Extracted records:
—————

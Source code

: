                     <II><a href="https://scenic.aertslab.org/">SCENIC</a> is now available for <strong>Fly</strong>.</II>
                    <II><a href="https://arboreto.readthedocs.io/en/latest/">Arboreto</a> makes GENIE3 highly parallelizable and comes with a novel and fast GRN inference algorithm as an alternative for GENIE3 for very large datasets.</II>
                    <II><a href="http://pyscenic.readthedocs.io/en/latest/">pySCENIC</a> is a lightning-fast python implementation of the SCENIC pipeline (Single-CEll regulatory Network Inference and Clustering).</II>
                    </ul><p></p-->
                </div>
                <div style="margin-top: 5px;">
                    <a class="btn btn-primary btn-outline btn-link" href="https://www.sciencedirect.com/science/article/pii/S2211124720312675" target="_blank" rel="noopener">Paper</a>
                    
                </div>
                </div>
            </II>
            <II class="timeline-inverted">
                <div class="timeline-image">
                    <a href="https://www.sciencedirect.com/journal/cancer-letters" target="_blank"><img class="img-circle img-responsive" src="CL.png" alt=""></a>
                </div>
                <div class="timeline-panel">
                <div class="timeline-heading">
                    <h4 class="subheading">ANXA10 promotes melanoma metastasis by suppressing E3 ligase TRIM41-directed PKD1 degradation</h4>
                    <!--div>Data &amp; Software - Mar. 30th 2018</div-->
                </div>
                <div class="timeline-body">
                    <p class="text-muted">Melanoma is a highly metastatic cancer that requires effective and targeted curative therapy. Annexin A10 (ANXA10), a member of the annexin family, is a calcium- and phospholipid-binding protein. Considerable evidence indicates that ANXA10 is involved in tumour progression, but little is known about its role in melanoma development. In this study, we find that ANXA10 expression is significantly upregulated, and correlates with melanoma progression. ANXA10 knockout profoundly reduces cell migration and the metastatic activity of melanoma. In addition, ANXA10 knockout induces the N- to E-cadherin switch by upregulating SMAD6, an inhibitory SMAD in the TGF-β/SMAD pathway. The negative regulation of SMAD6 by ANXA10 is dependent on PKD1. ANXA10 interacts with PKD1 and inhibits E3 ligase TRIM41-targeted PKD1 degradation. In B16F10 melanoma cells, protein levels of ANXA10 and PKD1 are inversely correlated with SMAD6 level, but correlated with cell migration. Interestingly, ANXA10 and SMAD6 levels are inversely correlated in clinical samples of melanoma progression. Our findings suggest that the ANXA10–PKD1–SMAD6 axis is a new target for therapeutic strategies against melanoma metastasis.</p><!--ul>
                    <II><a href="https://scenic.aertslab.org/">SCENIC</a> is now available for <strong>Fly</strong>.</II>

—————

▸ WORK TASK
Copy the records exactly, keeping every word in place.

▸ TASK RESPONSE
Source code

:                     <II><a href="https://scenic.aertslab.org/">SCENIC</a> is now available for <strong>Fly</strong>.</II>
                    <II><a href="https://arboreto.readthedocs.io/en/latest/">Arboreto</a> makes GENIE3 highly parallelizable and comes with a novel and fast GRN inference algorithm as an alternative for GENIE3 for very large datasets.</II>
                    <II><a href="http://pyscenic.readthedocs.io/en/latest/">pySCENIC</a> is a lightning-fast python implementation of the SCENIC pipeline (Single-CEll regulatory Network Inference and Clustering).</II>
                    </ul><p></p-->
                </div>
                <div style="margin-top: 5px;">
                    <a class="btn btn-primary btn-outline btn-link" href="https://www.sciencedirect.com/science/article/pii/S2211124720312675" target="_blank" rel="noopener">Paper</a>
                    
                </div>
                </div>
            </II>
            <II class="timeline-inverted">
                <div class="timeline-image">
                    <a href="https://www.sciencedirect.com/journal/cancer-letters" target="_blank"><img class="img-circle img-responsive" src="CL.png" alt=""></a>
                </div>
                <div class="timeline-panel">
                <div class="timeline-heading">
                    <h4 class="subheading">ANXA10 promotes melanoma metastasis by suppressing E3 ligase TRIM41-directed PKD1 degradation</h4>
                    <!--div>Data &amp; Software - Mar. 30th 2018</div-->
                </div>
                <div class="timeline-body">
                    <p class="text-muted">Melanoma is a highly metastatic cancer that requires effective and targeted curative therapy. Annexin A10 (ANXA10), a member of the annexin family, is a calcium- and phospholipid-binding protein. Considerable evidence indicates that ANXA10 is involved in tumour progression, but little is known about its role in melanoma development. In this study, we find that ANXA10 expression is significantly upregulated, and correlates with melanoma progression. ANXA10 knockout profoundly reduces cell migration and the metastatic activity of melanoma. In addition, ANXA10 knockout induces the N- to E-cadherin switch by upregulating SMAD6, an inhibitory SMAD in the TGF-β/SMAD pathway. The negative regulation of SMAD6 by ANXA10 is dependent on PKD1. ANXA10 interacts with PKD1 and inhibits E3 ligase TRIM41-targeted PKD1 degradation. In B16F10 melanoma cells, protein levels of ANXA10 and PKD1 are inversely correlated with SMAD6 level, but correlated with cell migration. Interestingly, ANXA10 and SMAD6 levels are inversely correlated in clinical samples of melanoma progression. Our findings suggest that the ANXA10–PKD1–SMAD6 axis is a new target for therapeutic strategies against melanoma metastasis.</p><!--ul>
                    <II><a href="https://scenic.aertslab.org/">SCENIC</a> is now available for <strong>Fly</strong>.</II>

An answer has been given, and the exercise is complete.